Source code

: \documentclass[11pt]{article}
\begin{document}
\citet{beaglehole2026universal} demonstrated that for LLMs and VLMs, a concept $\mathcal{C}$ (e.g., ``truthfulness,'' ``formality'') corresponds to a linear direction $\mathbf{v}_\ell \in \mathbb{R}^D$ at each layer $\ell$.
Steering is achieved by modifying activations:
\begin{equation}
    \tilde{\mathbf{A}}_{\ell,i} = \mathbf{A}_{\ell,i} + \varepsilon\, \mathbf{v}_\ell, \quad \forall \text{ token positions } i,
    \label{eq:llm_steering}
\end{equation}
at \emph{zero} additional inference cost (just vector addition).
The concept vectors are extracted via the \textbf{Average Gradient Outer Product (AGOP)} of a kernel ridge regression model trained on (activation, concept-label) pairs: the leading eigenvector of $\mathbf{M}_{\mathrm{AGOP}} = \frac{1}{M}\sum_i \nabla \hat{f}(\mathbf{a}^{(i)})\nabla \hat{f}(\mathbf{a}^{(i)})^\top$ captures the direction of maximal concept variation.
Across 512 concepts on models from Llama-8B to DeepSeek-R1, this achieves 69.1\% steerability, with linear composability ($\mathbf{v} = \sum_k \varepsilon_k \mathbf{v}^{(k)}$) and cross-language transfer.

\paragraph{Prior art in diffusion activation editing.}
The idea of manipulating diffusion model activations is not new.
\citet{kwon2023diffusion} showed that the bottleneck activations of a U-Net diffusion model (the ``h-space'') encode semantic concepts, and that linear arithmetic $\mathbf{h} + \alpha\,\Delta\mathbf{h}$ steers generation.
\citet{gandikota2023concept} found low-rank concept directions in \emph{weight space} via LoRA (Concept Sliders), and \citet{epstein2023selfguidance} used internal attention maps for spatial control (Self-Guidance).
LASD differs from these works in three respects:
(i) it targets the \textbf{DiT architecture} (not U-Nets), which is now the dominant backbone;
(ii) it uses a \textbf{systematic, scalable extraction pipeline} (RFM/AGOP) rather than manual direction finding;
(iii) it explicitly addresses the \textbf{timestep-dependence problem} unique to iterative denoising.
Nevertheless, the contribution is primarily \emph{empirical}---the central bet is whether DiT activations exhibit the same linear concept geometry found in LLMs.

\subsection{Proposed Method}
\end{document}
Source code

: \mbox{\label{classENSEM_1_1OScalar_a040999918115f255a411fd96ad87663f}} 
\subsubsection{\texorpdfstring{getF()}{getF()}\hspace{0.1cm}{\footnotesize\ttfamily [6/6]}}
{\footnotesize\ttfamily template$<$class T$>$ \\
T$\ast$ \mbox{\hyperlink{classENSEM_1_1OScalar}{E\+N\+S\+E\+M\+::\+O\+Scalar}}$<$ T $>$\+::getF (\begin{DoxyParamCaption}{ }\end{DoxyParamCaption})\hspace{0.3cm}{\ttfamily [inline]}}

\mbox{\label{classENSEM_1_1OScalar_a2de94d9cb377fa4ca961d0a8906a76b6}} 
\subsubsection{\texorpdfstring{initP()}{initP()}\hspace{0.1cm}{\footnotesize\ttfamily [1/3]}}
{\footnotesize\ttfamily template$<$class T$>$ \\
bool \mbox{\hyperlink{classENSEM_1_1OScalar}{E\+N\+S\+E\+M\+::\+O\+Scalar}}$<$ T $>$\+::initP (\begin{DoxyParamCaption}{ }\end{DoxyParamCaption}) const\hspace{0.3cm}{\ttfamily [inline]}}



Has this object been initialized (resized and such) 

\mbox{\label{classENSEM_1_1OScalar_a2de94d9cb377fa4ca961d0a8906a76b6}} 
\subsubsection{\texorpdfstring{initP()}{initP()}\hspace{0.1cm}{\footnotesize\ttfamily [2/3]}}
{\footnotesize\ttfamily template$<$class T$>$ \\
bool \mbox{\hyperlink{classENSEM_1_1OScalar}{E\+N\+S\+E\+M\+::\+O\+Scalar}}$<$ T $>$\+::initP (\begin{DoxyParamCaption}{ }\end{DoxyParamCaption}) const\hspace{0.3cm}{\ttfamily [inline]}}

----------------------------------------

_Directions for this task_.
Retype every line above with nothing changed.

_Response box_.
Source code

: \documentclass[11pt]{article}
\begin{document}
\citet{beaglehole2026universal} demonstrated that for LLMs and VLMs, a concept $\mathcal{C}$ (e.g., ``truthfulness,'' ``formality'') corresponds to a linear direction $\mathbf{v}_\ell \in \mathbb{R}^D$ at each layer $\ell$.
Steering is achieved by modifying activations:
\begin{equation}
    \tilde{\mathbf{A}}_{\ell,i} = \mathbf{A}_{\ell,i} + \varepsilon\, \mathbf{v}_\ell, \quad \forall \text{ token positions } i,
    \label{eq:llm_steering}
\end{equation}
at \emph{zero} additional inference cost (just vector addition).
The concept vectors are extracted via the \textbf{Average Gradient Outer Product (AGOP)} of a kernel ridge regression model trained on (activation, concept-label) pairs: the leading eigenvector of $\mathbf{M}_{\mathrm{AGOP}} = \frac{1}{M}\sum_i \nabla \hat{f}(\mathbf{a}^{(i)})\nabla \hat{f}(\mathbf{a}^{(i)})^\top$ captures the direction of maximal concept variation.
Across 512 concepts on models from Llama-8B to DeepSeek-R1, this achieves 69.1\% steerability, with linear composability ($\mathbf{v} = \sum_k \varepsilon_k \mathbf{v}^{(k)}$) and cross-language transfer.

\paragraph{Prior art in diffusion activation editing.}
The idea of manipulating diffusion model activations is not new.
\citet{kwon2023diffusion} showed that the bottleneck activations of a U-Net diffusion model (the ``h-space'') encode semantic concepts, and that linear arithmetic $\mathbf{h} + \alpha\,\Delta\mathbf{h}$ steers generation.
\citet{gandikota2023concept} found low-rank concept directions in \emph{weight space} via LoRA (Concept Sliders), and \citet{epstein2023selfguidance} used internal attention maps for spatial control (Self-Guidance).
LASD differs from these works in three respects:
(i) it targets the \textbf{DiT architecture} (not U-Nets), which is now the dominant backbone;
(ii) it uses a \textbf{systematic, scalable extraction pipeline} (RFM/AGOP) rather than manual direction finding;
(iii) it explicitly addresses the \textbf{timestep-dependence problem} unique to iterative denoising.
Nevertheless, the contribution is primarily \emph{empirical}---the central bet is whether DiT activations exhibit the same linear concept geometry found in LLMs.

\subsection{Proposed Method}
\end{document}
Source code

: \mbox{\label{classENSEM_1_1OScalar_a040999918115f255a411fd96ad87663f}} 
\subsubsection{\texorpdfstring{getF()}{getF()}\hspace{0.1cm}{\footnotesize\ttfamily [6/6]}}
{\footnotesize\ttfamily template$<$class T$>$ \\
T$\ast$ \mbox{\hyperlink{classENSEM_1_1OScalar}{E\+N\+S\+E\+M\+::\+O\+Scalar}}$<$ T $>$\+::getF (\begin{DoxyParamCaption}{ }\end{DoxyParamCaption})\hspace{0.3cm}{\ttfamily [inline]}}

\mbox{\label{classENSEM_1_1OScalar_a2de94d9cb377fa4ca961d0a8906a76b6}} 
\subsubsection{\texorpdfstring{initP()}{initP()}\hspace{0.1cm}{\footnotesize\ttfamily [1/3]}}
{\footnotesize\ttfamily template$<$class T$>$ \\
bool \mbox{\hyperlink{classENSEM_1_1OScalar}{E\+N\+S\+E\+M\+::\+O\+Scalar}}$<$ T $>$\+::initP (\begin{DoxyParamCaption}{ }\end{DoxyParamCaption}) const\hspace{0.3cm}{\ttfamily [inline]}}



Has this object been initialized (resized and such) 

\mbox{\label{classENSEM_1_1OScalar_a2de94d9cb377fa4ca961d0a8906a76b6}} 
\subsubsection{\texorpdfstring{initP()}{initP()}\hspace{0.1cm}{\footnotesize\ttfamily [2/3]}}
{\footnotesize\ttfamily template$<$class T$>$ \\
bool \mbox{\hyperlink{classENSEM_1_1OScalar}{E\+N\+S\+E\+M\+::\+O\+Scalar}}$<$ T $>$\+::initP (\begin{DoxyParamCaption}{ }\end{DoxyParamCaption}) const\hspace{0.3cm}{\ttfamily [inline]}}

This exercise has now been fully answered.